5th AL HABTOOR TENNIS CHALLENGE NEWS ARCHIVE
Wimbledon junior champion impresses
By Moni Mathews
WIMBLEDON junior champion, world junior number five and Asia number four, Angelique Widjaja was as impressive as her credentials during play when she inflicted a 6-1, 6-1 whitewash on Belarus’s Al Habtoor regular, Nedejda Ostrovskaya yesterday in the $100,000 plus Al Habtoor Tennis Challenge.
On a busy second day when no less than 12 of the 14-match first round schedule were completed by 2100hrs, there were two upsets but not in the proportions of Day One when top seed Tatiana Poutchek of Belarus was shown the exit door by 18-year-old outsider, Russian Galina Fokina.

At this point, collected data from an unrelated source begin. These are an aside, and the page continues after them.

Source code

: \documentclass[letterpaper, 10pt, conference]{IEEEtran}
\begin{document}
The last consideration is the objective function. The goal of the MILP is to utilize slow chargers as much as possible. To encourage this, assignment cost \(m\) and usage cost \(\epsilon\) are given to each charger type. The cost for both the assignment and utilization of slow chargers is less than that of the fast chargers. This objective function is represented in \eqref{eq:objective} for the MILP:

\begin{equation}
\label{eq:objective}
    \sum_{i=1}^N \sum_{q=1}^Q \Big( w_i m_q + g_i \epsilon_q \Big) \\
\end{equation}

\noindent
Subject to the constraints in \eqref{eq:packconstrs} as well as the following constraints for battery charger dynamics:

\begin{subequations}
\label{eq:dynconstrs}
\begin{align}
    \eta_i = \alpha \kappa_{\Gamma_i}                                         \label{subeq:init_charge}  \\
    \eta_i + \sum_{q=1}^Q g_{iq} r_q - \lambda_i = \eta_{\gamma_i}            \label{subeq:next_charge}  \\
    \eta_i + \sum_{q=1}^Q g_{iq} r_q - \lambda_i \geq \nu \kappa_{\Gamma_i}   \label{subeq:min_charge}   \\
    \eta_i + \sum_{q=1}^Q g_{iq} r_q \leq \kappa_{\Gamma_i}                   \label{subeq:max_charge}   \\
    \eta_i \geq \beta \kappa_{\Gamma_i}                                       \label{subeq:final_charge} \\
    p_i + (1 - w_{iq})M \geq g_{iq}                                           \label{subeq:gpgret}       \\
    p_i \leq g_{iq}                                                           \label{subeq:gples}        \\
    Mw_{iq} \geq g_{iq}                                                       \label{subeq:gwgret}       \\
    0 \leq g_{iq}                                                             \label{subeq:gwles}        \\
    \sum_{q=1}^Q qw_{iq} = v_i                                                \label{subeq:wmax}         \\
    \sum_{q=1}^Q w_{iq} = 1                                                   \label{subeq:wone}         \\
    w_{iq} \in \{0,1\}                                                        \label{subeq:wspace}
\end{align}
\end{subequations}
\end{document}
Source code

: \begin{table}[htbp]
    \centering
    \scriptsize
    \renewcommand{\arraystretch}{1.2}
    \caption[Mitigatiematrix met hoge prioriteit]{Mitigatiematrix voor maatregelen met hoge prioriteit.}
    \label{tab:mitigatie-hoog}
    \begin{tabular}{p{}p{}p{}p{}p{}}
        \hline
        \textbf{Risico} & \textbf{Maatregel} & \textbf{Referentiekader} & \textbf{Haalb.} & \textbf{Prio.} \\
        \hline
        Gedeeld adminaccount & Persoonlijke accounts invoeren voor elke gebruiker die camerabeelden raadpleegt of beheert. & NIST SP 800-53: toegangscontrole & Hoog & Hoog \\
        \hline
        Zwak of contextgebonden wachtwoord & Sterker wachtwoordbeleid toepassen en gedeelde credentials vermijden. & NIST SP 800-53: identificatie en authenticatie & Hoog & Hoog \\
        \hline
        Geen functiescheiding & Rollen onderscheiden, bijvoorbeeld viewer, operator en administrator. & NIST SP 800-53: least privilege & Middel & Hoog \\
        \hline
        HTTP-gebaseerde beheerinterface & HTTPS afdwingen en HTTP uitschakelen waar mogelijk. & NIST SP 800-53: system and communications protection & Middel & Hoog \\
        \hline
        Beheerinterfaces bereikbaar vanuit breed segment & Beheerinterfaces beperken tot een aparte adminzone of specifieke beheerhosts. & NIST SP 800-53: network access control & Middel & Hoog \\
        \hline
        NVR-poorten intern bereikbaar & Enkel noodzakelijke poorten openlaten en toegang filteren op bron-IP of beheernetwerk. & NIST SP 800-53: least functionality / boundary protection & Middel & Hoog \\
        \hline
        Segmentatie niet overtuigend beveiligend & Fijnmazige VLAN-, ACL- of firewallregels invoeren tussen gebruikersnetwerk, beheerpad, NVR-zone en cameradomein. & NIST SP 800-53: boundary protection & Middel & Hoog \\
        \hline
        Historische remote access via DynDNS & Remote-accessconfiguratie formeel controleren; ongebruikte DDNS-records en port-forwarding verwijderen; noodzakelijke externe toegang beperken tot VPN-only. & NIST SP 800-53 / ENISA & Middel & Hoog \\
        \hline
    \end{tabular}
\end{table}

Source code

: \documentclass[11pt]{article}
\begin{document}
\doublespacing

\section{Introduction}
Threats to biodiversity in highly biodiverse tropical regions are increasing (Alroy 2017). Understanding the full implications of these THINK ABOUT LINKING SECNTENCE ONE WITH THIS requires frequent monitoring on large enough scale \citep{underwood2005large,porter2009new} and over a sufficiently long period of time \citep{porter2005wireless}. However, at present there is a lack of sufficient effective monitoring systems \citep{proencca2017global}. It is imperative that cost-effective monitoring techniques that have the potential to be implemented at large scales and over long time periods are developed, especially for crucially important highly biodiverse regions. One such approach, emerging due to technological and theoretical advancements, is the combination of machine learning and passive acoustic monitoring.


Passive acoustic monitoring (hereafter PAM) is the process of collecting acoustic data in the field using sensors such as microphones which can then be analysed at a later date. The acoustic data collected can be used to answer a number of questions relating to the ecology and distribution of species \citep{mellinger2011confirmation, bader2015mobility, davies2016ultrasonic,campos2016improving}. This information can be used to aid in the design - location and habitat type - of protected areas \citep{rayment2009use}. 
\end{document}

Alena Vaskova (Czech Republic), the seventh seed and world 126 went crashing in round one of the bottom half of the draw when team-mate Olga Blahatova, listed at 204, won 6-3, 6-2.
Following Vaskova was eighth seed Morrocan Bahia Mouhtassine, another Al Habtoor veteran.
Bahia fought back from the brink in the first set after being down 4-5 and against serve in the 10th to force out a 7-6 tie break decision in her favour against Belarusian Olga Barabanchiko.
Olga made amends with better controlled volleying and cross court shots to clinch the second set 6-3 and broke through Bahia’s armoury against serve in the ninth of the third set for 5-4 before wrapping up the issue 6-4 on her serve.
Stocky Bahia, rated 142 in the world, looked a tired player in the rubber against her taller and strongly built opponent. Her deep volleying suffered most as the returns without much punch were punished at will by the Belarusian world number 433.
Leading the seeds’ charge was Angelique with her superior court craft and intelligent play against Nedejda who found the going tough against the 17-year-old Bandung based Indonesian.
Angelique has the distinction of perhaps being the only player to have won a WTA tournament on debut when she won the previous $170,000 Bali Open. Angelique was then ranked 579 in the world and was given a wild card into the main draw on the strength of her being a promising local junior.
She has not looked back since.
Seeded six here and rated 128 in the world currently, Angelique found the conditions here to her liking. “The game was good but my opponent made a lot of errors on both hands,” she said.
Backed by her personal coach and ex-Indonesian Davis Cupper, Deddy Tedjamukti, the wiry Indonesian schoolgirl who these days only attend school part-time because of her fast improving status in the tennis world, won the first set 6-1 after breaking early against Nedejda.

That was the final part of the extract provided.